Es wurden im Offenen Ganztag einer Grundschule Daten erhoben. Der Kontakt zur Untersuchungsschule entstand durch das Forschungsprojekt MIKS – Mehrsprachigkeit als Handlungsfeld interkultureller Schulentwicklung (2013-2016). In einer mehrmonatigen Feldphase wurden teilnehmende Beobachtungen durchgeführt. Einer ethnografischen Forschungsstrategie folgend wurden nach jedem Feldaufenthalt Protokolle der Beobachtungen angefertigt (vgl. Breidenstein et al. 2015). Ergänzt wurden diese Daten durch Interviews. Beobachtungsprotokolle und Leitfadeninterviews wurden unter Rückgriff auf die Grounded Theory analysiert (vgl. Charmaz 2014).
Im Ergebnis zeigen sich widersprüchliche Praktiken: Mehrsprachige Praktiken werden vielfältig ausgestaltet, gleichzeitig wird in verschiedenen Situationen ein Deutschgebot eingefordert. Je nach involvierten Personen, Kontexten und Settings variiert die Ausgestaltung der Praktiken. Die Präsenz neuzugewanderter Schüler*innen mit wenig Deutschkenntnissen in der OGS führt dabei auch zu einer Öffnung gegenüber Familiensprachen.
Die Dissertation kann durch die intensive Beobachtung einer OGS einen differenzierten Beitrag zum Feld der Studien zu mehrsprachigen Praktiken im Bildungssystem leisten und dabei helfen, das bislang wenig untersuchte Feld des Offenen Ganztags zu erschließen. Die Einnahme einer räumlichen Perspektive zeigt dabei, wie divers sich die sprachlichen Praktiken ausgestalten und dass sich keine einfachen ‚Regeln‘ dafür formulieren lassen.
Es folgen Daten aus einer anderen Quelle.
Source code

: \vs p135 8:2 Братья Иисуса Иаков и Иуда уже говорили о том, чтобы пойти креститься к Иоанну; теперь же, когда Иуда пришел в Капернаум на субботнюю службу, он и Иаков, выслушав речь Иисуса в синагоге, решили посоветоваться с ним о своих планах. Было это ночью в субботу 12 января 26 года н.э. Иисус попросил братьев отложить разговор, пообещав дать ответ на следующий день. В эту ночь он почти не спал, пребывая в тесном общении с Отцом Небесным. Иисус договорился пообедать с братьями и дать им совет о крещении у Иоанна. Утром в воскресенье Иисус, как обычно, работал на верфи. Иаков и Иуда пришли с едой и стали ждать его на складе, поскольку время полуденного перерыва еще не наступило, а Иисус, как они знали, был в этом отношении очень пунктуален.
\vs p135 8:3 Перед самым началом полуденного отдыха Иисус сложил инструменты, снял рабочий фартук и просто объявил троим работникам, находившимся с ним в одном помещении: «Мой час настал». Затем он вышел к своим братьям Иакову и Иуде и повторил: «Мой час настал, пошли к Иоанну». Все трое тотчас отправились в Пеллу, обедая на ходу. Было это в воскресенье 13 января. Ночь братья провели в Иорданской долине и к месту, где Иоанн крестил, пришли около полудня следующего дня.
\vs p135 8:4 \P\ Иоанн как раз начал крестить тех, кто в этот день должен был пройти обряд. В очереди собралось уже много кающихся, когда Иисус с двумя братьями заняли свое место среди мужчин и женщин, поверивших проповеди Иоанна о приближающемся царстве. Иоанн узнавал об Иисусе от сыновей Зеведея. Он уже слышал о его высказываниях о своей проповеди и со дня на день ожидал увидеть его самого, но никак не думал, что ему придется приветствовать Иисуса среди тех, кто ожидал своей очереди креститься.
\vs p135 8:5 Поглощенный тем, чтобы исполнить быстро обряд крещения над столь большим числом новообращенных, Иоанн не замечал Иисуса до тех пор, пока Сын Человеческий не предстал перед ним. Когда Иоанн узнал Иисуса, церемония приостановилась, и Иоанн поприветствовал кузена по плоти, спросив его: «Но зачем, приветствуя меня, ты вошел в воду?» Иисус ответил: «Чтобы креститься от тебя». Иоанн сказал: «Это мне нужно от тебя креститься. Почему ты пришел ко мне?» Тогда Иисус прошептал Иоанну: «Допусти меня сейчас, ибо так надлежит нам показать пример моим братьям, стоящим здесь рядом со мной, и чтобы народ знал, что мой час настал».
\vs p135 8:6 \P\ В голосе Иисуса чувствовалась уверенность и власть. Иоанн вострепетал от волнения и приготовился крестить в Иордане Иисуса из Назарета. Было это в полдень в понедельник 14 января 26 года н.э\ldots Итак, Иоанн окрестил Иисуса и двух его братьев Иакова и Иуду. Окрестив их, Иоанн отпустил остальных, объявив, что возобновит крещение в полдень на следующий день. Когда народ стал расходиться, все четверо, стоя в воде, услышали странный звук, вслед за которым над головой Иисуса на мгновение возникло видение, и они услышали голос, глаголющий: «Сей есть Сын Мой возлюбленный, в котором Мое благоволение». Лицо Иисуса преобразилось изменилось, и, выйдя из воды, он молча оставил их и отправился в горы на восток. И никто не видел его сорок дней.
Das an der Fallschule identifizierte Spannungsfeld, das zwischen dem Wunsch, den Nachmittagsbereich an der Lebenswelt der Kinder zu orientieren und dem Anspruch, durch den verlängerten Aufenthalt im schulischen Kontext Deutsch zu intensivieren, besteht, kann vor dem Hintergrund bestehender Forschung als charakteristisch für Bildungsinstitutionen in der Migrationsgesellschaft gesehen werden.
Literatur:
- Breidenstein, Georg; Hirschauer, Stefan; Kalthoff, Herbert; Nieswand, Boris (2015): Ethnografie. Die Praxis der Feld-forschung. 2. überarbeitete Auflage. Konstanz, München: UVK Verlagsgesellschaft; UVK/Lucius (UTB Sozial-wissenschaften, Kulturwissenschaften, 3979).
- Busch, Brigitta (2017): Mehrsprachigkeit. 2. Auflage. Wien: facultas (UTB Sprachwissenschaft, 3774).
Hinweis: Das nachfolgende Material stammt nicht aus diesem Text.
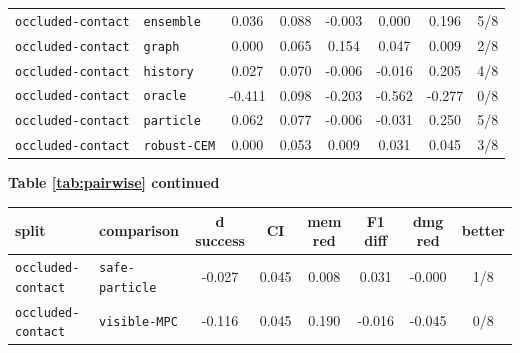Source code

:\documentclass{article}
\begin{document}
\begin{center}
\begin{tabular}{llcccccc}
\texttt{occluded-contact} & \texttt{ensemble} & 0.036 & 0.088 & -0.003 & 0.000 & 0.196 & 5/8 \\
\texttt{occluded-contact} & \texttt{graph} & 0.000 & 0.065 & 0.154 & 0.047 & 0.009 & 2/8 \\
\texttt{occluded-contact} & \texttt{history} & 0.027 & 0.070 & -0.006 & -0.016 & 0.205 & 4/8 \\
\texttt{occluded-contact} & \texttt{oracle} & -0.411 & 0.098 & -0.203 & -0.562 & -0.277 & 0/8 \\
\texttt{occluded-contact} & \texttt{particle} & 0.062 & 0.077 & -0.006 & -0.031 & 0.250 & 5/8 \\
\texttt{occluded-contact} & \texttt{robust-CEM} & 0.000 & 0.053 & 0.009 & 0.031 & 0.045 & 3/8 \\
\bottomrule
\end{tabular}
\end{center}
\begin{center}
\textbf{Table \ref{tab:pairwise} continued}\\[0.4ex]
\begin{tabular}{llcccccc}
\toprule
split & comparison & d success & CI & mem red & F1 diff & dmg red & better \\
\midrule
\texttt{occluded-contact} & \texttt{safe-particle} & -0.027 & 0.045 & 0.008 & 0.031 & -0.000 & 1/8 \\
\texttt{occluded-contact} & \texttt{visible-MPC} & -0.116 & 0.045 & 0.190 & -0.016 & -0.045 & 0/8 \\
\bottomrule
\end{tabular}
\end{center}
\normalsize
\end{document}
- Charmaz, Kathy (2014): Constructing grounded theory. 2nd edition. Los Angeles, London, New Delhi, Singapore, Washington DC: SAGE
- Heller, Monica (2008): Doing Ethnography. In: Li Li und Melissa G. Moyer (Hg.): The Blackwell guide to research methods in bilingualism and multilingualism. Malden, Mass.: Blackwell Publ, S. 249–262.
- Pennycook, Alastair (2010): Language as a local practice. 1st ed. Milton Park, Abingdon, New York: Routledge.